Olivia's blog

Thoughts on themes

Last week, I had the fun need to ✨ switch from vim to emacs ✨, because vim has fallen to AI slop - a sentence I did not expect to need to say ever, but here we are. This forced me back out to look for themes, which has been a bit of a challenge. I may end up writing something about this in the future, at the very least in the form of TILs. My note strategy has once again changed, so I have some cannon fodder for it.

Anyway, at the time of writing this page, I'm using catppuccin latte, while writing my own theme in another instance of emacs. I mostly like catppuccin, but it's also very bad for contrast, particularly in markdown code blocks not being distinguishable from the background. Having to look through themes again reminded me how much of a pain in the ass this process is.

I'm a light mode user, which means there's significantly fewer themes I can use available - and _much_ fewer well-implemented themes. One thing I have noticed is that there's lots of repos for themes that are actually bundles for themes in vaguely the same style. Before switching to catppuccin, I used doom-themes, and tried two variants, both of which were either low in contrast or appared poorly implemented[1].

Back when I used Vim, I eventually found papercolor-theme, and stuck with it. I eventually forked it when the maintainer disappeared, because maintaining it with the new plugins I was using was easier than finding another, more maintained theme. Papercolor is, and still remains, one of the best-designed light mode themes I have seen.

I did need to combine this with some hacks. I had my modeline theme set to a dark theme for a while, because that was the only way I could maintain contrast. I later switched to a tiny hack that forced the inactive modeline to match the active modeline's style.

One thing that did surprise me about emacs was just how much is theme-dependent. That's both good and bad, I guess. Themes having explicit config options is a nice feature, though it means that a lot of customising needs to be done. The neat part with vim-airline was that it had themes that were entirely separate from the colourscheme, so themes had to be explicitly made for airline. The downside with that is that an arbitrary theme can't provide an airline theme without explicitly knowing that airline exists, but this is already the case with so many plugins in both emacs and vim that it has 0 value as an argument.

It also means that emacs themes can be two different kinds of atrocious at the same time. One plugin that I do not remember the name of anymore had an option to increase the contrast on the modeline by using more vivid colours. It made the text completely fucking unreadable.

I do wonder just how much of that is down to theme bundles. Doom-themes is not the worst example of this - base16, and its 200-something themes is.

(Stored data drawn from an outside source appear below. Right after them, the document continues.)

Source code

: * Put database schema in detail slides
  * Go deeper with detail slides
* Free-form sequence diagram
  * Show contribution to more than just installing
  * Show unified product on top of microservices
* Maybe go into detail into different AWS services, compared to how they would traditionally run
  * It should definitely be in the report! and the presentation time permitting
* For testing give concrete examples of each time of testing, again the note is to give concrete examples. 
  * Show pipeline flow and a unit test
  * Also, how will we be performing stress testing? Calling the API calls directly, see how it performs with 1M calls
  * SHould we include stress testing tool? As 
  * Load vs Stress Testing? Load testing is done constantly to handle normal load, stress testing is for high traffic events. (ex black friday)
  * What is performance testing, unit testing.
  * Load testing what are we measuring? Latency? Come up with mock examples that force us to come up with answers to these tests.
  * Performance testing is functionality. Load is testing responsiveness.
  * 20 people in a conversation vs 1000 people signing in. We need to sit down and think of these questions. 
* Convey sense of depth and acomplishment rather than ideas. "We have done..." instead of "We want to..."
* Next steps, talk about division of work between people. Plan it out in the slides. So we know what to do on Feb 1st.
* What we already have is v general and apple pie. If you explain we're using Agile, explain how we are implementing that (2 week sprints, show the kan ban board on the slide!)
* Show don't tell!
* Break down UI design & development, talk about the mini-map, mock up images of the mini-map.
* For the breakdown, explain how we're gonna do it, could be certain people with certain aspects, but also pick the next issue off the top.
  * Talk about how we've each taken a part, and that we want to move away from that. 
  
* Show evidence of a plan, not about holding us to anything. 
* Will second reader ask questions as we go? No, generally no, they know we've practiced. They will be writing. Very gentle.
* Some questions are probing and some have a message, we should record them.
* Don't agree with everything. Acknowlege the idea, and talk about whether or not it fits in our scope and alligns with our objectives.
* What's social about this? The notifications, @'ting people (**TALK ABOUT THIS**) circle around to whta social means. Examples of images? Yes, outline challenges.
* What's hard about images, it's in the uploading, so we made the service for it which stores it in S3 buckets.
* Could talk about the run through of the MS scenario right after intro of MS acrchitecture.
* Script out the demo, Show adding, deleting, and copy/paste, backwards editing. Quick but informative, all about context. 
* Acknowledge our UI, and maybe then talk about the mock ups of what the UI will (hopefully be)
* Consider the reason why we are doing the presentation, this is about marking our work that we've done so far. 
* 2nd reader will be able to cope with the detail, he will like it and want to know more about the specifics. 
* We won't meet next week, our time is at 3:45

screenshot showing base16-zenbones with what it claims passes for readable

Some of the text is readable, but the line numbers and any text in markdown buffers under the cursorline is completely unreadable without a fair bit of effort. Purely based on experience, it feels like the size of a theme repository is inversely related to the quality of each individual theme, because it's assumed the colours in the theme can be described universally in the framework the theme repo usually builds on.

It seems to be harder with just 16 colours shoved into the standard terminal-like framework for colours. Again as a light-mode user, I frequently run into problems where a CLI has decided to use some colour that simply does not work with my specific theme. This has not been as bad since I switched to gnome-light, but when I had to resort to a theme repo, those themes had some problems, especially on ls on an NTFS disk being completely unreadable.

There's not really much of a point to this post. Theming hard, really. What does surprise me is just how dependent I've been on papercolor for the better part of ~6 years or whatever, just because of how few good light mode themes there are in code editors. I have had a few rounds of trying to create a theme, but it has historically ended up badly. I have got a little better at design in the last few years though, and emacs does have the advantage of having less Stuff:tm: that needs to be configured for the builtins, and thereby fewer ways to completely fuck up the palette. We'll see how that turns out though

Footnotes

  1. In their defense though, editors like emacs are really fucking hard to design themes for. A lot of customising has to be done on the theme side (as far as I can tell) for the colours to appear consistent, especially when light mode themes are involved. Even when themes do provide defaults linked to existing standard colours or whatever, it isn't necessarily given that the colour remap for light mode preserves the same contrast, assuming there are colours in the theme able to provide roughly the same contrast. Colour mappings failing happens to the vast majority of themes, and is really a consequence of simple theming mechanisms not being good enough. Redesigning this for the modern era would be a process, though, and not one any individual theme in any individual editor could just do.